Diese temporale Struktur löst auf natürliche Weise das 1974 von Stephen Hawking formulierte Informationsparadoxon Schwarzer Löcher, da die Information ihre Vollständigkeit bewahrt, indem sie entlang entgegengesetzter zeitlicher Richtungen evolviert. Die Autoren Enrique Gaztañaga, K. Sravan Kumar und João Marto stellten diese Sichtweise in einer im Dezember 2025 eingereichten Arbeit dar, die sich mit der Quantenfeldtheorie in gekrümmter Raumzeit auseinandersetzt.
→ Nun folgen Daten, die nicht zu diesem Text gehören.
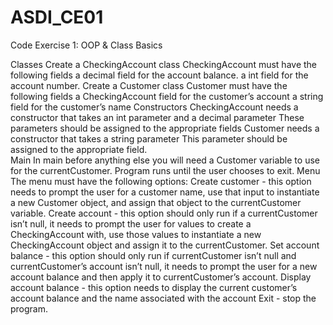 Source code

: # ASDI_CE01
 Code Exercise 1: OOP & Class Basics


Classes
Create a CheckingAccount class
CheckingAccount must have the following fields
a decimal field for the account balance.
a int field for the account number.
Create a Customer class
Customer must have the following fields
a CheckingAccount field for the customer’s account
a string field for the customer’s name 
Constructors
CheckingAccount needs a constructor that takes an int parameter and a decimal parameter
These parameters should be assigned to the appropriate fields
Customer needs a constructor that takes a string parameter
This parameter should be assigned to the appropriate field.  
Main
In main before anything else you will need a Customer variable to use for the currentCustomer.
Program runs until the user chooses to exit.
Menu
The menu must have the following options:
Create customer - this option needs to prompt the user for a customer name, use that input to instantiate a new Customer object, and  assign that object to the currentCustomer variable.
Create account - this option should only run if a currentCustomer isn’t null, it needs to prompt the user for values to create a CheckingAccount with, use those values to instantiate a new CheckingAccount object and assign it to the currentCustomer.
Set account balance - this option should only run if currentCustomer isn’t null and currentCustomer’s account isn’t null, it needs to prompt the user for a new account balance and then apply it to currentCustomer’s account.
Display account balance - this option needs to display the current customer’s account balance and the name associated with the account
Exit - stop the program.
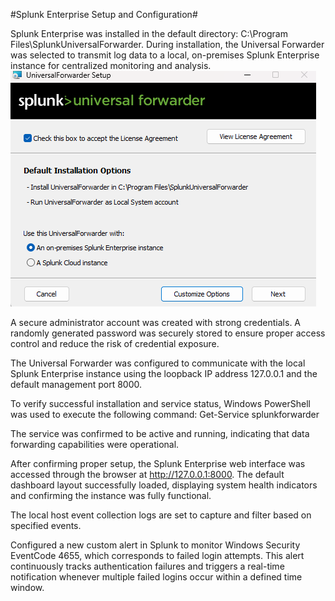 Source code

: #Splunk Enterprise Setup and Configuration#

Splunk Enterprise was installed in the default directory:
C:\Program Files\SplunkUniversalForwarder.
During installation, the Universal Forwarder was selected to transmit log data to a local, on-premises Splunk Enterprise instance for centralized monitoring and analysis.
![Splunk](images/1.png)

A secure administrator account was created with strong credentials. A randomly generated password was securely stored to ensure proper access control and reduce the risk of credential exposure.

The Universal Forwarder was configured to communicate with the local Splunk Enterprise instance using the loopback IP address 127.0.0.1 and the default management port 8000.

To verify successful installation and service status, Windows PowerShell was used to execute the following command:
Get-Service splunkforwarder


The service was confirmed to be active and running, indicating that data forwarding capabilities were operational.

After confirming proper setup, the Splunk Enterprise web interface was accessed through the browser at http://127.0.0.1:8000. The default dashboard layout successfully loaded, displaying system health indicators and confirming the instance was fully functional.


The local host event collection logs are set to capture and filter based on specified events.

Configured a new custom alert in Splunk to monitor Windows Security EventCode 4655, which corresponds to failed login attempts.
This alert continuously tracks authentication failures and triggers a real-time notification whenever multiple failed logins occur within a defined time window.

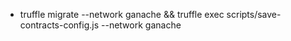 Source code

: - truffle migrate --network ganache && truffle exec scripts/save-contracts-config.js --network ganache
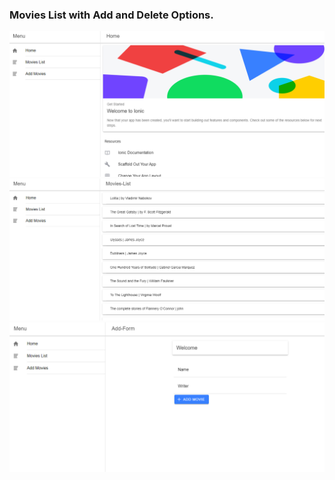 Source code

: ### Movies List with Add and Delete Options.

<img src="Home.PNG" width="752">
<img src="MoviesList.PNG" width="752">
<img src="AddForm.PNG" width="752">
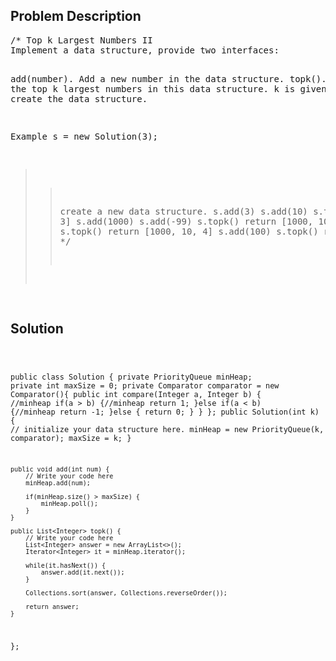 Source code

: <!--
<style>
  body { font-family: Arial, sans-serif; }
  .container { max-width: 100%; margin: auto; padding: 20px; }
  .comment-block { background-color: #f9f9f9; padding: 10px; border-left: 5px solid #ccc; max-width: 600px; margin: auto; word-wrap: break-word; white-space: pre-wrap; }
  .code-block { background-color: #f4f4f4; padding: 10px; border: 1px solid #ddd; }
</style>
-->

<div class='container'>
<h2>Problem Description</h2>
<div class='comment-block'>
<pre>
/* Top k Largest Numbers II
Implement a data structure, provide two interfaces:

add(number). Add a new number in the data structure.
topk(). Return the top k largest numbers in this data structure. k is given when we create the data structure.

Example
s = new Solution(3);
>> create a new data structure.
s.add(3)
s.add(10)
s.topk()
>> return [10, 3]
s.add(1000)
s.add(-99)
s.topk()
>> return [1000, 10, 3]
s.add(4)
s.topk()
>> return [1000, 10, 4]
s.add(100)
s.topk()
>> return [1000, 100, 10]
*/
</pre>
</div>

<h2>Solution</h2>
<div class='code-block'>
<pre><code class='language-java'>

public class Solution {
    private PriorityQueue<Integer> minHeap;
    private int maxSize = 0;
    private Comparator<Integer> comparator = new Comparator<Integer>(){
        public int compare(Integer a, Integer b) { //minheap
            if(a > b) {//minheap
                return 1;
            }else if(a < b) {//minheap
                return -1;
            }else {
                return 0;
            }
        }
    };
    public Solution(int k) {
        // initialize your data structure here.
        minHeap = new PriorityQueue(k, comparator);
        maxSize = k;
    }

    public void add(int num) {
        // Write your code here
        minHeap.add(num);
        
        if(minHeap.size() > maxSize) {
            minHeap.poll();
        }
    }

    public List<Integer> topk() {
        // Write your code here
        List<Integer> answer = new ArrayList<>();
        Iterator<Integer> it = minHeap.iterator();
        
        while(it.hasNext()) {
            answer.add(it.next());
        }
        
        Collections.sort(answer, Collections.reverseOrder());
        
        return answer;
    }
};
</code></pre>
</div>
</div>
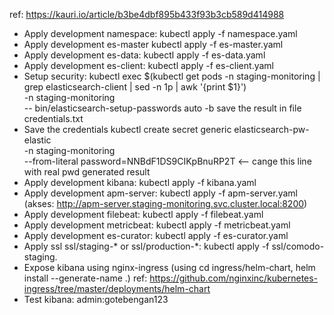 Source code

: ref: https://kauri.io/article/b3be4dbf895b433f93b3cb589d414988
- Apply development namespace: kubectl apply -f namespace.yaml
- Apply development es-master kubectl apply -f es-master.yaml
- Apply development es-data: kubectl apply -f es-data.yaml
- Apply development es-client: kubectl apply -f es-client.yaml
- Setup security:
kubectl exec $(kubectl get pods -n staging-monitoring | grep elasticsearch-client | sed -n 1p | awk '{print $1}') \
    -n staging-monitoring \
    -- bin/elasticsearch-setup-passwords auto -b
save the result in file credentials.txt
- Save the credentials
kubectl create secret generic elasticsearch-pw-elastic \
    -n staging-monitoring \
    --from-literal password=NNBdF1DS9CIKpBnuRP2T <-- cange this line with real pwd generated result
- Apply development kibana: kubectl apply -f kibana.yaml
- Apply development apm-server: kubectl apply -f apm-server.yaml (akses: http://apm-server.staging-monitoring.svc.cluster.local:8200)
- Apply development filebeat: kubectl apply -f filebeat.yaml
- Apply development metricbeat: kubectl apply -f metricbeat.yaml
- Apply development es-curator: kubectl apply -f es-curator.yaml
- Apply ssl ssl/staging-* or ssl/production-*: kubectl apply -f ssl/comodo-staging.
- Expose kibana using nginx-ingress (using cd ingress/helm-chart, helm install --generate-name .)
ref: https://github.com/nginxinc/kubernetes-ingress/tree/master/deployments/helm-chart
- Test kibana: admin:gotebengan123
Die ursprüngliche ER-Vision von Einstein und Rosen beinhaltete bereits zwei Zeitpfeile, was durch die jüngst vorgeschlagene Direktsummen-Quantentheorie versöhnt wird.

Überzeugende Belege für diese neuartige Struktur könnten in der Kosmischen Mikrowellenhintergrundstrahlung (CMB) verborgen sein. Eine Analyse Anfang 2026 ergab, dass ein Zeitumkehrsymmetrie-Modell die CMB-Dipolanomalie 650-mal besser erklärt als das Standardmodell. Diese statistische Überlegenheit liefert einen wichtigen Anhaltspunkt für die neue Theorie und knüpft an die kosmologische Möglichkeit an, dass der Urknall ein Quanten-'Bounce' zwischen zwei zeitlich umgekehrten kosmischen Phasen war.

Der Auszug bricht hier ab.